> [Prompt]:
Where does the string "Extraction" occur in the records? Copy each line that holds it.

[Records for the task Boundary: Start]

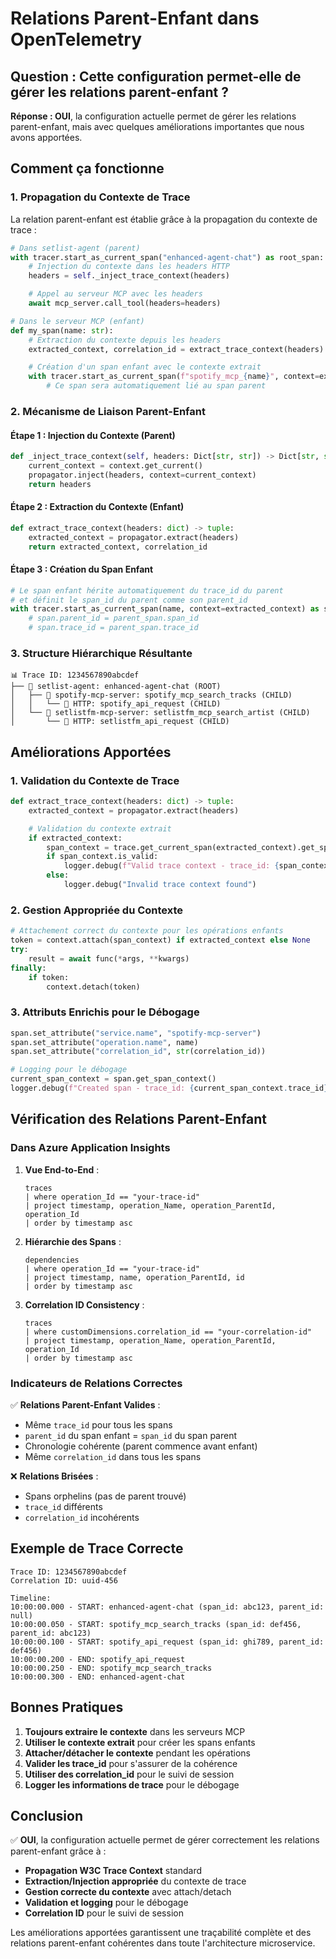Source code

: # Relations Parent-Enfant dans OpenTelemetry

## Question : Cette configuration permet-elle de gérer les relations parent-enfant ?

**Réponse : OUI**, la configuration actuelle permet de gérer les relations parent-enfant, mais avec quelques améliorations importantes que nous avons apportées.

## Comment ça fonctionne

### 1. Propagation du Contexte de Trace

La relation parent-enfant est établie grâce à la propagation du contexte de trace :

```python
# Dans setlist-agent (parent)
with tracer.start_as_current_span("enhanced-agent-chat") as root_span:
    # Injection du contexte dans les headers HTTP
    headers = self._inject_trace_context(headers)

    # Appel au serveur MCP avec les headers
    await mcp_server.call_tool(headers=headers)
```

```python
# Dans le serveur MCP (enfant)
def my_span(name: str):
    # Extraction du contexte depuis les headers
    extracted_context, correlation_id = extract_trace_context(headers)

    # Création d'un span enfant avec le contexte extrait
    with tracer.start_as_current_span(f"spotify_mcp_{name}", context=extracted_context) as span:
        # Ce span sera automatiquement lié au span parent
```

### 2. Mécanisme de Liaison Parent-Enfant

#### Étape 1 : Injection du Contexte (Parent)

```python
def _inject_trace_context(self, headers: Dict[str, str]) -> Dict[str, str]:
    current_context = context.get_current()
    propagator.inject(headers, context=current_context)
    return headers
```

#### Étape 2 : Extraction du Contexte (Enfant)

```python
def extract_trace_context(headers: dict) -> tuple:
    extracted_context = propagator.extract(headers)
    return extracted_context, correlation_id
```

#### Étape 3 : Création du Span Enfant

```python
# Le span enfant hérite automatiquement du trace_id du parent
# et définit le span_id du parent comme son parent_id
with tracer.start_as_current_span(name, context=extracted_context) as span:
    # span.parent_id = parent_span.span_id
    # span.trace_id = parent_span.trace_id
```

### 3. Structure Hiérarchique Résultante

```
📊 Trace ID: 1234567890abcdef
├── 🌳 setlist-agent: enhanced-agent-chat (ROOT)
│   ├── 📄 spotify-mcp-server: spotify_mcp_search_tracks (CHILD)
│   │   └── 📄 HTTP: spotify_api_request (CHILD)
│   └── 📄 setlistfm-mcp-server: setlistfm_mcp_search_artist (CHILD)
│       └── 📄 HTTP: setlistfm_api_request (CHILD)
```

## Améliorations Apportées

### 1. Validation du Contexte de Trace

```python
def extract_trace_context(headers: dict) -> tuple:
    extracted_context = propagator.extract(headers)

    # Validation du contexte extrait
    if extracted_context:
        span_context = trace.get_current_span(extracted_context).get_span_context()
        if span_context.is_valid:
            logger.debug(f"Valid trace context - trace_id: {span_context.trace_id}")
        else:
            logger.debug("Invalid trace context found")
```

### 2. Gestion Appropriée du Contexte

```python
# Attachement correct du contexte pour les opérations enfants
token = context.attach(span_context) if extracted_context else None
try:
    result = await func(*args, **kwargs)
finally:
    if token:
        context.detach(token)
```

### 3. Attributs Enrichis pour le Débogage

```python
span.set_attribute("service.name", "spotify-mcp-server")
span.set_attribute("operation.name", name)
span.set_attribute("correlation_id", str(correlation_id))

# Logging pour le débogage
current_span_context = span.get_span_context()
logger.debug(f"Created span - trace_id: {current_span_context.trace_id}, span_id: {current_span_context.span_id}")
```

## Vérification des Relations Parent-Enfant

### Dans Azure Application Insights

1. **Vue End-to-End** :

   ```kusto
   traces
   | where operation_Id == "your-trace-id"
   | project timestamp, operation_Name, operation_ParentId, operation_Id
   | order by timestamp asc
   ```

2. **Hiérarchie des Spans** :

   ```kusto
   dependencies
   | where operation_Id == "your-trace-id"
   | project timestamp, name, operation_ParentId, id
   | order by timestamp asc
   ```

3. **Correlation ID Consistency** :
   ```kusto
   traces
   | where customDimensions.correlation_id == "your-correlation-id"
   | project timestamp, operation_Name, operation_ParentId, operation_Id
   | order by timestamp asc
   ```

### Indicateurs de Relations Correctes

✅ **Relations Parent-Enfant Valides** :

- Même `trace_id` pour tous les spans
- `parent_id` du span enfant = `span_id` du span parent
- Chronologie cohérente (parent commence avant enfant)
- Même `correlation_id` dans tous les spans

❌ **Relations Brisées** :

- Spans orphelins (pas de parent trouvé)
- `trace_id` différents
- `correlation_id` incohérents

## Exemple de Trace Correcte

```
Trace ID: 1234567890abcdef
Correlation ID: uuid-456

Timeline:
10:00:00.000 - START: enhanced-agent-chat (span_id: abc123, parent_id: null)
10:00:00.050 - START: spotify_mcp_search_tracks (span_id: def456, parent_id: abc123)
10:00:00.100 - START: spotify_api_request (span_id: ghi789, parent_id: def456)
10:00:00.200 - END: spotify_api_request
10:00:00.250 - END: spotify_mcp_search_tracks
10:00:00.300 - END: enhanced-agent-chat
```

## Bonnes Pratiques

1. **Toujours extraire le contexte** dans les serveurs MCP
2. **Utiliser le contexte extrait** pour créer les spans enfants
3. **Attacher/détacher le contexte** pendant les opérations
4. **Valider les trace_id** pour s'assurer de la cohérence
5. **Utiliser des correlation_id** pour le suivi de session
6. **Logger les informations de trace** pour le débogage

## Conclusion

✅ **OUI**, la configuration actuelle permet de gérer correctement les relations parent-enfant grâce à :

- **Propagation W3C Trace Context** standard
- **Extraction/Injection appropriée** du contexte de trace
- **Gestion correcte du contexte** avec attach/detach
- **Validation et logging** pour le débogage
- **Correlation ID** pour le suivi de session

Les améliorations apportées garantissent une traçabilité complète et des relations parent-enfant cohérentes dans toute l'architecture microservice.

[Records for the task Boundary: End]

> [Written solution]:
    # Extraction du contexte depuis les headers
#### Étape 2 : Extraction du Contexte (Enfant)
- **Extraction/Injection appropriée** du contexte de trace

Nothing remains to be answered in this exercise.